Paparazzo era il cognome di un fotografo (interpretato da Enzo Cerusico) che affiancava il reporter Marcello Mastroianni per rubare foto a tradimento alle star che affollavano via Veneto nella decadente Roma del boom economico raffigurata dal visionario regista. Per antonomasia, quindi, paparazzo – con l’iniziale minuscola – divenne il fotografo in cerca di scoop, disposto a lunghi appostamenti e acrobazie pur di immortalare i vip, magari in atteggiamenti discutibili e compromettenti.

Già all’epoca della Dolce vita, essere paparazzati (verbo derivato dal sostantivo), era all’ordine del giorno e foto di divi e divette riempivano i rotocalchi. Famosa rimase la foto, scattata nel 1957 dal fotoreporter Elio Sorci, di Walter Chiari nell’atto di rincorrere un paparazzo che l’aveva sorpreso con la divina Ava Gardner seduto a un tavolino di via Veneto. Il fotografo inseguito era il celebre Tazio Secchiaroli, quello a cui si ispirò Fellini per il suo personaggio.
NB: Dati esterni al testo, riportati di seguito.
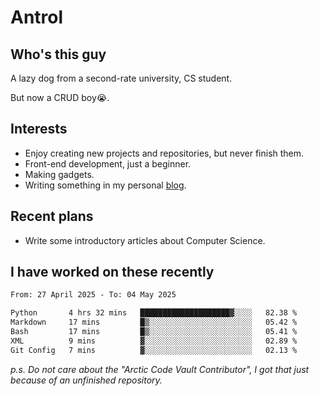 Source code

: # Antrol

## Who's this guy

A lazy dog from a second-rate university, CS student.

But now a CRUD boy😭.

## Interests

* Enjoy creating new projects and repositories, but never finish them.
* Front-end development, just a beginner.
* Making gadgets.
* Writing something in my personal [blog](https://blog.antrol.xyz/).

## Recent plans

* Write some introductory articles about Computer Science.

<!--
* Try to develop a website for [Anime4KCPP](https://github.com/TianZerL/Anime4KCPP).
* Develop a Markdown renderer which user can customize its css, of course it is GUI-based.~~(If I could finish  it before getting bored)~~
* Work with my [teammates](https://github.com/SWJTU-Lazy-Dogs).
* Find something interests me, as a hobby after finishing my ~~boring~~ homework.
-->

## I have worked on these recently

<!--START_SECTION:waka-->

```txt
From: 27 April 2025 - To: 04 May 2025

Python       4 hrs 32 mins   ████████████████████▓░░░░   82.38 %
Markdown     17 mins         █▒░░░░░░░░░░░░░░░░░░░░░░░   05.42 %
Bash         17 mins         █▒░░░░░░░░░░░░░░░░░░░░░░░   05.41 %
XML          9 mins          ▓░░░░░░░░░░░░░░░░░░░░░░░░   02.89 %
Git Config   7 mins          ▓░░░░░░░░░░░░░░░░░░░░░░░░   02.13 %
```

<!--END_SECTION:waka-->

*p.s.  Do not care about the "Arctic Code Vault Contributor", I got that just because of an unfinished repository.*

<!--
**qzmlgfj/qzmlgfj** is a ✨ _special_ ✨ repository because its `README.md` (this file) appears on your GitHub profile.

Here are some ideas to get you started:

- 🔭 I’m currently working on ...
- 🌱 I’m currently learning ...
- 👯 I’m looking to collaborate on ...
- 🤔 I’m looking for help with ...
- 💬 Ask me about ...
- 📫 How to reach me: ...
- 😄 Pronouns: ...
- ⚡ Fun fact: ...
-->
In epoca più recente, celebre l’inseguimento dei paparazzi per le strade di Parigi dell’auto in cui morì lady Diana,nel tragico incidente sotto il tunnel dell’Alma. In Italia destarono molto scalpore (e polemiche sulla violazione della privacy) le immagini rubate con il teleobiettivo a Lilly Gruber che prendeva il sole in topless nel giardino di casa sua e quelle di Berlusconi attorniato da belle ragazze in una delle sue ville in Sardegna. Figura poco edificante e degenerata di paparazzo si può considerare Fabrizio Corona, più interessato al profitto che a fare informazione.

Ma il nome Paparazzo, secondo quanto racconta Ennio Flaiano ne La solitudine del satiro, ha un’inaspettata origine letteraria. Vale la pena leggere il racconto dell’invenzione del nome di questo personaggio perché ha in sé una piccola ma magistrale lezione di sceneggiatura: «Ora dovremmo mettere a questo fotografo un nome esemplare perché il nome giusto aiuta molto e indica che il personaggio “vivrà”. Queste affinità semantiche tra i personaggi e i loro nomi facevano la disperazione di Flaubert, che ci mise due anni a trovare il nome di Madame Bovary, Emma. Per questo fotografo non sappiamo che inventare: finché, aprendo a caso quell’aureo libretto di George Gessing che si intitola Sulle rive dello Jonio troviamo un nome prestigioso: “Paparazzo”. Il fotografo si chiamerà Paparazzo. Non saprà mai di portare l’onorato nome di un albergatore delle Calabrie, del quale Gessing parla con riconoscenza e con ammirazione. Ma i nomi hanno un loro destino». Il destino di paparazzo è stato quello di continuare ad attraversare le strade.